METHODS: Our model-based counterfactual predicts HIV risk in cohorts of sub-Saharan Africa (SSA) women based on individual VOICE risk scores and HIV incidence, prevalence, and viral load suppression among adult males in the communities of each trial site. HIV risk is used to predict cumulative HIV incidence over one year of follow-up. This model was calibrated to data from the VOICE trial and previously validated by comparing predicted HIV incidence to that observed in HPTN 035, FEM-PrEP, ASPIRE, and ECHO.


RESULTS: Overall, we project a counterfactual placebo incidence of 2.2% (95% cred. int. 1.7% - 2.8%) in the HPTN 084 study cohort compared to 0.2% (95% conf. int. 0.06-0.52%) in the CAB-LA arm and 1.86% (95% conf. int. 1.3-2.57) in the TDF/FTC arm, suggesting an effectiveness against HIV acquisition of 91% (95% cred. int. 76%-97%) and 15% (95% cred. int. -26%-44%), respectively, compared to placebo.

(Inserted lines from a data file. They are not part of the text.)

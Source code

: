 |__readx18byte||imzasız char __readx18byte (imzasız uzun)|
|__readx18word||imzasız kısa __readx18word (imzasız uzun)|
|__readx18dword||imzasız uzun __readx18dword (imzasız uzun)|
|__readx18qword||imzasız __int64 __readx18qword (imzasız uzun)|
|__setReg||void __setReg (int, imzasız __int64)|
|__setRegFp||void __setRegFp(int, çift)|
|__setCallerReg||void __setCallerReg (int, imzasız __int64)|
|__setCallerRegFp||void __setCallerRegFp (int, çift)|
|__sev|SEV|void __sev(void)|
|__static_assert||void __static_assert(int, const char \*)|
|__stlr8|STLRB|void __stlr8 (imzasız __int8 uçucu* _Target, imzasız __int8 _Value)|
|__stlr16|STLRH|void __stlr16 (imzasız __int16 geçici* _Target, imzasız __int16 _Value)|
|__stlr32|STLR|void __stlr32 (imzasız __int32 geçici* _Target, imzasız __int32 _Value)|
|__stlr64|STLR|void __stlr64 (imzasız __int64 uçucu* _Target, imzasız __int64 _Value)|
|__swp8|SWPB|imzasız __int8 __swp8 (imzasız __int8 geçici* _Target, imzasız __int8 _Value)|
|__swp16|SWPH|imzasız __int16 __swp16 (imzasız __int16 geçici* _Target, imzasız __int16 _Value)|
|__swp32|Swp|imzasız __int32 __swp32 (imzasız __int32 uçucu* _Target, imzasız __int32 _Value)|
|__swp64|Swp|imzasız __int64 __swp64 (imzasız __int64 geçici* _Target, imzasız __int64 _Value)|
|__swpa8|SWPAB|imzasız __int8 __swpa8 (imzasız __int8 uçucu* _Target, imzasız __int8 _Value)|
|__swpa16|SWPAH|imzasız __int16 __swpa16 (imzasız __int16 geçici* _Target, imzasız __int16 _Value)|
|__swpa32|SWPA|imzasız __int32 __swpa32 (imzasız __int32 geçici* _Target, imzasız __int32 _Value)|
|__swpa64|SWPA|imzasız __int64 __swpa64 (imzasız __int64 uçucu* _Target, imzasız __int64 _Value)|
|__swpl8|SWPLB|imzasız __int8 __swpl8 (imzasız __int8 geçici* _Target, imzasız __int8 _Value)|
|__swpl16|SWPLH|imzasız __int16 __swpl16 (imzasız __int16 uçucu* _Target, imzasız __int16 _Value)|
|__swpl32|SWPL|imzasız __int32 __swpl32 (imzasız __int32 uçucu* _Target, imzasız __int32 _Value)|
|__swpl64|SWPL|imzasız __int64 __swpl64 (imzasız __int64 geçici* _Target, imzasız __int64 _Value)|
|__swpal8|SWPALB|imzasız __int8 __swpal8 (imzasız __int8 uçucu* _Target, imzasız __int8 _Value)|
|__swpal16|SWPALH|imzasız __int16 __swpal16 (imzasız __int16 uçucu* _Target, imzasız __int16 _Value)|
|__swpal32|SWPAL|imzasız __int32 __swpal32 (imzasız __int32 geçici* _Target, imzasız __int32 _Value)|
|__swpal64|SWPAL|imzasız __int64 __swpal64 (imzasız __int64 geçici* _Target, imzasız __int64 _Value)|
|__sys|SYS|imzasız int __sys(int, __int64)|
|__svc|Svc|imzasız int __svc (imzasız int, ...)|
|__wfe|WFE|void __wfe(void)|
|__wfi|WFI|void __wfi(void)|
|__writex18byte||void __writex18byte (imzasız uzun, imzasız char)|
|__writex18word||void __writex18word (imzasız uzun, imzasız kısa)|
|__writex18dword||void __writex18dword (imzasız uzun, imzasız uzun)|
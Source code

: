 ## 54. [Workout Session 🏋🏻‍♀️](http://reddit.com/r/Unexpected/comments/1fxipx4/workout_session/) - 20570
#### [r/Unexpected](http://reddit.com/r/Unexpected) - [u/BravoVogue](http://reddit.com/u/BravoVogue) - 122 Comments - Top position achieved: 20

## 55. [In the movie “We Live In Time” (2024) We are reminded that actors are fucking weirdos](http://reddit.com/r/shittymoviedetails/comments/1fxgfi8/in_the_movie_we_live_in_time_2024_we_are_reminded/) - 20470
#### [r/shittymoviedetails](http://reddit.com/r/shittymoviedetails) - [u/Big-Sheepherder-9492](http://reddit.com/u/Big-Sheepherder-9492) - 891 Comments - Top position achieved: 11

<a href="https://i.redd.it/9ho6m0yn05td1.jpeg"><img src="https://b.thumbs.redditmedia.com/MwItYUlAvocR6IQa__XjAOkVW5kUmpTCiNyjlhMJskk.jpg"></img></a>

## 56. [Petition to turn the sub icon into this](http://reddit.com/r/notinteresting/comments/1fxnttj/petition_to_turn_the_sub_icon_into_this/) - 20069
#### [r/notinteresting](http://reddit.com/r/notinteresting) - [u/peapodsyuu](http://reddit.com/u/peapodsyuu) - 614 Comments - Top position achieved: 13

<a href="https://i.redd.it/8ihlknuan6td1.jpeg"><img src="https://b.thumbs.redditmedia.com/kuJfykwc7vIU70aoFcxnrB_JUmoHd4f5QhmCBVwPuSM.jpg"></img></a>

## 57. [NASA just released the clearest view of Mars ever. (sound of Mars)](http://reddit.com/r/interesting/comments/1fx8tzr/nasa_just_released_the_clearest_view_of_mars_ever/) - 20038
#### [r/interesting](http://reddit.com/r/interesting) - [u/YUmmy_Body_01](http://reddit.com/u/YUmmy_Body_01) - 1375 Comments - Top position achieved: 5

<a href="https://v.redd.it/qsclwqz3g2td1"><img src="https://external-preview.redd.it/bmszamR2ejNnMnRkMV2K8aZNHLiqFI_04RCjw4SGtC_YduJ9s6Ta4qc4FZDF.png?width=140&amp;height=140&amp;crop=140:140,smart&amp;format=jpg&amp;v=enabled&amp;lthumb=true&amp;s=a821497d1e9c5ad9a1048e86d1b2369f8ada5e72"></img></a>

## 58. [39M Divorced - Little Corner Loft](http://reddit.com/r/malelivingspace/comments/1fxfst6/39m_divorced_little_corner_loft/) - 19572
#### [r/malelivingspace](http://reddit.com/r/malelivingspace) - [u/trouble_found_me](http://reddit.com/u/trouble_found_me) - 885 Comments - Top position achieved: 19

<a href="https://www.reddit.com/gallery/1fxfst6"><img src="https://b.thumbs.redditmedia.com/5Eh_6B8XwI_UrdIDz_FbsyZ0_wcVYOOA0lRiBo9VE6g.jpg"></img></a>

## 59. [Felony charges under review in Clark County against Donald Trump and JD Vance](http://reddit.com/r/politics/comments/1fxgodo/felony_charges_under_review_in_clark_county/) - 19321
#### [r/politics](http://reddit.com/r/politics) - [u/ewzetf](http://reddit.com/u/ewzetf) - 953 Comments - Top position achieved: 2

CONCLUSIONS: For ethical reasons effectiveness of new HIV prevention products, such as CAB-LA, must be compared to an approved PrEP product such as TDF/FTC, whose effectiveness depends on adherence. Counterfactual estimates of incidence allow for comparison of such products against a hypothetical placebo control. This model-based counterfactual, using contemporary epidemic data and participant risk factors, provides additional assurance that CAB-LA reduced HIV acquisition risk by 90% among women in SSA. This effectiveness estimate can be further refined and validated with additional counterfactuals using other data and methodologies.